November 2014 /238

Un numéro pour la vie

Manifestation des étudiants en médecine contre les quotas

INAMI« Nous sommes vraiment stressés par ce problème. Il faut bien voir que des étudiants sont en train de faire six ou sept ans de médecine pour, peut-être, ne pas pouvoir exercer », peste l’un des 200 étudiants de master 3 et 4 en Médecine de l’ULg. Ils ont manifesté le 30 octobre devant le siège du PS liégeois pour réclamer la fin des quotas des numéros Inami délivrés aux diplômés de médecine et réclamer un financement supplémentaire ainsi qu’une sélection à l’entrée des études, sur base d’un cadastre de la profession.

Situation intenable

Entre 3 et 4000 étudiants des universités concernées s’étaient déjà déplacés une dizaine de jours auparavant, jusqu›au siège du MR, avenue de la Toison d’or, à Bruxelles (en bénéficiant de la gratuité du trajet en train), après la publication d’une carte blanche des trois Doyens des facultés de Médecine francophones dans Le Soir du 4 octobre.

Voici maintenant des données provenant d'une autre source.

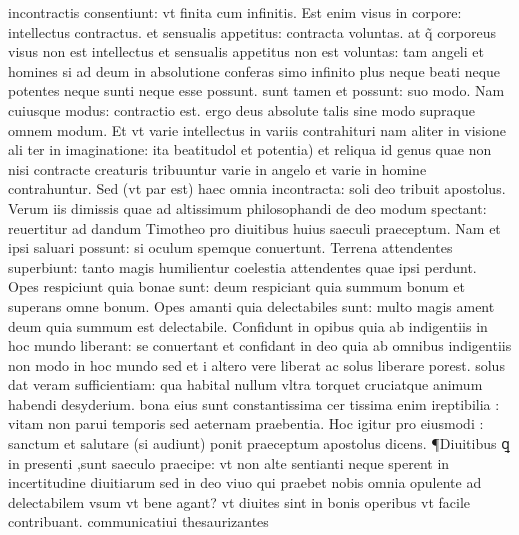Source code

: \documentclass{article}
\begin{document}
\begin{pages}
incontractis consentiunt: vt finita cum infinitis. Est enim visus in corpore: intellectus contractus. et sensualis appetitus: contracta voluntas. at q̃ corporeus visus non est intellectus et sensualis appetitus non est voluntas: tam angeli et homines si ad deum in absolutione conferas simo infinito plus neque beati neque potentes neque sunti neque esse possunt. sunt tamen et possunt: suo modo. Nam cuiusque modus: contractio est. ergo deus absolute talis sine modo supraque  omnem modum. Et vt varie intellectus in variis contrahituri nam aliter in visione ali ter in imaginatione: ita beatitudol et potentia) et reliqua id genus quae non nisi contracte creaturis tribuuntur varie in angelo et varie in homine contrahuntur. Sed (vt par est) haec omnia incontracta: soli deo tribuit apostolus. Verum iis dimissis quae ad altissimum philosophandi de deo modum spectant: reuertitur ad dandum Timotheo pro diuitibus huius saeculi praeceptum. Nam et ipsi saluari possunt: si oculum spemque conuertunt. Terrena attendentes superbiunt: tanto magis humilientur coelestia attendentes quae ipsi perdunt. Opes respiciunt quia bonae sunt: deum respiciant quia summum bonum et superans omne bonum. Opes amanti quia delectabiles sunt: multo magis ament deum quia summum est delectabile. Confidunt in opibus quia ab indigentiis in hoc mundo liberant: se conuertant et confidant in deo quia ab omnibus indigentiis non modo in hoc mundo  sed et i altero vere liberat ac solus liberare porest. solus dat veram sufficientiam: qua habital nullum vltra torquet cruciatque animum habendi desyderium. bona eius sunt constantissima cer tissima enim ireptibilia : vitam non parui temporis sed aeternam praebentia. Hoc igitur pro eiusmodi : sanctum et salutare (si audiunt) ponit praeceptum apostolus dicens. ¶Diuitibus ꝗ in presenti ,sunt saeculo praecipe: vt non alte sentianti neque sperent in incertitudine diuitiarum sed in  deo viuo qui praebet nobis omnia opulente ad delectabilem vsum vt bene agant?  vt diuites sint in bonis operibus vt facile contribuant. communicatiui thesaurizantes  \pend

\end{pages}
\end{document}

Dans un ultimatum au gouvernement, tout en demandant au monde politique la révision du système actuel, les Doyens menaçaient de diminuer dorénavant les attestations Inami délivrées aux étudiants diplômés, pour compenser le fait que les quotas des années à venir ont été entamés (le lissage). Ces dernières années, les quotas prévus étaient moins nombreux que les diplômés. En 2014, près de 600 médecins ont été diplômés en Communauté française. Or, en vertu du numerus clausus fédéral appliqué depuis 2004, les quotas actuels prévoient 400 numéros Inami disponibles seulement, répartis entre les universités. On a donc pris dans “le pot” des années suivantes. Selon la Fédération des étudiants francophones (FEF), on verra en 2017 plus de 1000 diplômés pour moins de 500 attestations. En tout état de cause, 50% des diplômés en médecine et 60% des dentistes ne recevraient pas le numéro Inami, indispensable sésame pour effectuer des prescriptions et garantir aux patients un remboursement des soins.

Le fameux lissage, appliqué depuis 2010 en raison de la forte augmentation du nombre d’étudiants en médecine, est autorisé jusqu’en 2018 (et jusqu’en 2020 pour les dentistes). Mais il a atteint son climax. « En 2018, le nombre total d’attestations délivrées devra correspondre à la somme de ce qui était réellement autorisé par année. Pourtant, nous avions la promesse, au niveau fédéral, que l’on ouvrirait, en 2014, les quotas des spécialités considérées en pénurie dont la médecine générale, la pédopsychiatrie, la gériatrie et la médecine d’urgence. Nous sommes actuellement en discussion avec les partis politiques des exécutifs communautaire et fédéral. Mais, à cette heure, nous n’avons donc d’autre choix que de “lisser à l’envers” et donc de limiter drastiquement le nombre d’attestations délivrées chaque année », déplore Vincent D’Orio, doyen de la faculté de Médecine.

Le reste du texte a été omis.